## Task to complete
Every line of the data, first to last, must be written out unchanged.

## Provided data

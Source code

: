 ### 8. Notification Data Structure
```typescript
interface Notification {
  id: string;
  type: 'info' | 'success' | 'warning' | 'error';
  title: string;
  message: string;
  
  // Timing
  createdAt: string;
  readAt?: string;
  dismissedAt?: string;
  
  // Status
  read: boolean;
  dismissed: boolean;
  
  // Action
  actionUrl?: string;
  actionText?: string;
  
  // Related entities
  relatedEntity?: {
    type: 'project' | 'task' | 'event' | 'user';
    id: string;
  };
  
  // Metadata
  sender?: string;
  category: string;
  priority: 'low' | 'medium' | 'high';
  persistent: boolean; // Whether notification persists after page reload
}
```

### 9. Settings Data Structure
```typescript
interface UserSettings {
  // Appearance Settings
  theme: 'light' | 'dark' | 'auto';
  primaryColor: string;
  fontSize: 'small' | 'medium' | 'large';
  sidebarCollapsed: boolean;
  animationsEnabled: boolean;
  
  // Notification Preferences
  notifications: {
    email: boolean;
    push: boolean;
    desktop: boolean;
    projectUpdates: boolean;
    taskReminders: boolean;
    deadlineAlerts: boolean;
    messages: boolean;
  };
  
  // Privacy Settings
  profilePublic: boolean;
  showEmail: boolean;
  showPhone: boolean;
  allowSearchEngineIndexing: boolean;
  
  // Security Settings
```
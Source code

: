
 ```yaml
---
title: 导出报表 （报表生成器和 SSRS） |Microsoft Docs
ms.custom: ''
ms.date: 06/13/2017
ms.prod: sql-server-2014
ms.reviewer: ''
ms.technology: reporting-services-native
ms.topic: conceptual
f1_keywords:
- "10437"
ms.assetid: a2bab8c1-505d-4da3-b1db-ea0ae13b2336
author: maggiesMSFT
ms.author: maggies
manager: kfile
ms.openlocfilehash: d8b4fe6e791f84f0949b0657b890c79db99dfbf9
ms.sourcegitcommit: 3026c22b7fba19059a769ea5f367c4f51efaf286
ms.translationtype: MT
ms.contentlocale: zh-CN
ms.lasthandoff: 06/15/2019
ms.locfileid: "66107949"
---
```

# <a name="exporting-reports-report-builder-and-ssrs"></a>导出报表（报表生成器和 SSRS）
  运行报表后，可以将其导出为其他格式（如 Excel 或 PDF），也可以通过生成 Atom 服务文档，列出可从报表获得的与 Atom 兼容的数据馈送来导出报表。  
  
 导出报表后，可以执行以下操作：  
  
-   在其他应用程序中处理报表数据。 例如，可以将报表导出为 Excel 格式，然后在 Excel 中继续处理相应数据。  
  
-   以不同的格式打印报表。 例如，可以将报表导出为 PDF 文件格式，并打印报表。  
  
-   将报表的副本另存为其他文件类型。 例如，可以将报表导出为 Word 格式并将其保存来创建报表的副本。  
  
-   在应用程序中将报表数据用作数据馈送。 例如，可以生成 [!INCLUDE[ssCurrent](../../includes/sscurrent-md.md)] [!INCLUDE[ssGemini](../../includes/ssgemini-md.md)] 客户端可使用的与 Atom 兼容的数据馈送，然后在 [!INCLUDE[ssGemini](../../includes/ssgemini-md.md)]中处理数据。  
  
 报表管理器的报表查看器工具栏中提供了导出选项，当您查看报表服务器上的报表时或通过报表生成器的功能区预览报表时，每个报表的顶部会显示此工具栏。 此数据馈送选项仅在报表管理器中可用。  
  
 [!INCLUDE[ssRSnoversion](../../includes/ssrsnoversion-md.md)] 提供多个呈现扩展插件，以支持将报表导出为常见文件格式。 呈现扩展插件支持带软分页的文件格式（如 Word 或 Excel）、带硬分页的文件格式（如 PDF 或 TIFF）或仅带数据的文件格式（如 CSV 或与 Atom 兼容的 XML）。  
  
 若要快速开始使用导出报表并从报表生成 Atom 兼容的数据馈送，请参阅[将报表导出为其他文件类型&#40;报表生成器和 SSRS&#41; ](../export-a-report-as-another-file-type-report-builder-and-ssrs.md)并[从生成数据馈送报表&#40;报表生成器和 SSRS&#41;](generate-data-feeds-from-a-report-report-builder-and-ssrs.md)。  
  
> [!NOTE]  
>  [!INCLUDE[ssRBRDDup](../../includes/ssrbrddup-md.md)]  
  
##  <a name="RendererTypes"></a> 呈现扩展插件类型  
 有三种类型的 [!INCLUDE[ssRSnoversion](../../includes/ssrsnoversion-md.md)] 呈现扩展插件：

## Written answer
Source code

: ### 8. Notification Data Structure
```typescript
interface Notification {
  id: string;
  type: 'info' | 'success' | 'warning' | 'error';
  title: string;
  message: string;
  
  // Timing
  createdAt: string;
  readAt?: string;
  dismissedAt?: string;
  
  // Status
  read: boolean;
  dismissed: boolean;
  
  // Action
  actionUrl?: string;
  actionText?: string;
  
  // Related entities
  relatedEntity?: {
    type: 'project' | 'task' | 'event' | 'user';
    id: string;
  };
  
  // Metadata
  sender?: string;
  category: string;
  priority: 'low' | 'medium' | 'high';
  persistent: boolean; // Whether notification persists after page reload
}
```

### 9. Settings Data Structure
```typescript
interface UserSettings {
  // Appearance Settings
  theme: 'light' | 'dark' | 'auto';
  primaryColor: string;
  fontSize: 'small' | 'medium' | 'large';
  sidebarCollapsed: boolean;
  animationsEnabled: boolean;
  
  // Notification Preferences
  notifications: {
    email: boolean;
    push: boolean;
    desktop: boolean;
    projectUpdates: boolean;
    taskReminders: boolean;
    deadlineAlerts: boolean;
    messages: boolean;
  };
  
  // Privacy Settings
  profilePublic: boolean;
  showEmail: boolean;
  showPhone: boolean;
  allowSearchEngineIndexing: boolean;
  
  // Security Settings
```
Source code

:
 ```yaml
---
title: 导出报表 （报表生成器和 SSRS） |Microsoft Docs
ms.custom: ''
ms.date: 06/13/2017
ms.prod: sql-server-2014
ms.reviewer: ''
ms.technology: reporting-services-native
ms.topic: conceptual
f1_keywords:
- "10437"
ms.assetid: a2bab8c1-505d-4da3-b1db-ea0ae13b2336
author: maggiesMSFT
ms.author: maggies
manager: kfile
ms.openlocfilehash: d8b4fe6e791f84f0949b0657b890c79db99dfbf9
ms.sourcegitcommit: 3026c22b7fba19059a769ea5f367c4f51efaf286
ms.translationtype: MT
ms.contentlocale: zh-CN
ms.lasthandoff: 06/15/2019
ms.locfileid: "66107949"
---
```

# <a name="exporting-reports-report-builder-and-ssrs"></a>导出报表（报表生成器和 SSRS）
  运行报表后，可以将其导出为其他格式（如 Excel 或 PDF），也可以通过生成 Atom 服务文档，列出可从报表获得的与 Atom 兼容的数据馈送来导出报表。  
  
 导出报表后，可以执行以下操作：  
  
-   在其他应用程序中处理报表数据。 例如，可以将报表导出为 Excel 格式，然后在 Excel 中继续处理相应数据。  
  
-   以不同的格式打印报表。 例如，可以将报表导出为 PDF 文件格式，并打印报表。  
  
-   将报表的副本另存为其他文件类型。 例如，可以将报表导出为 Word 格式并将其保存来创建报表的副本。  
  
-   在应用程序中将报表数据用作数据馈送。 例如，可以生成 [!INCLUDE[ssCurrent](../../includes/sscurrent-md.md)] [!INCLUDE[ssGemini](../../includes/ssgemini-md.md)] 客户端可使用的与 Atom 兼容的数据馈送，然后在 [!INCLUDE[ssGemini](../../includes/ssgemini-md.md)]中处理数据。  
  
 报表管理器的报表查看器工具栏中提供了导出选项，当您查看报表服务器上的报表时或通过报表生成器的功能区预览报表时，每个报表的顶部会显示此工具栏。 此数据馈送选项仅在报表管理器中可用。  
  
 [!INCLUDE[ssRSnoversion](../../includes/ssrsnoversion-md.md)] 提供多个呈现扩展插件，以支持将报表导出为常见文件格式。 呈现扩展插件支持带软分页的文件格式（如 Word 或 Excel）、带硬分页的文件格式（如 PDF 或 TIFF）或仅带数据的文件格式（如 CSV 或与 Atom 兼容的 XML）。  
  
 若要快速开始使用导出报表并从报表生成 Atom 兼容的数据馈送，请参阅[将报表导出为其他文件类型&#40;报表生成器和 SSRS&#41; ](../export-a-report-as-another-file-type-report-builder-and-ssrs.md)并[从生成数据馈送报表&#40;报表生成器和 SSRS&#41;](generate-data-feeds-from-a-report-report-builder-and-ssrs.md)。  
  
> [!NOTE]  
>  [!INCLUDE[ssRBRDDup](../../includes/ssrbrddup-md.md)]  
  
##  <a name="RendererTypes"></a> 呈现扩展插件类型  
 有三种类型的 [!INCLUDE[ssRSnoversion](../../includes/ssrsnoversion-md.md)] 呈现扩展插件：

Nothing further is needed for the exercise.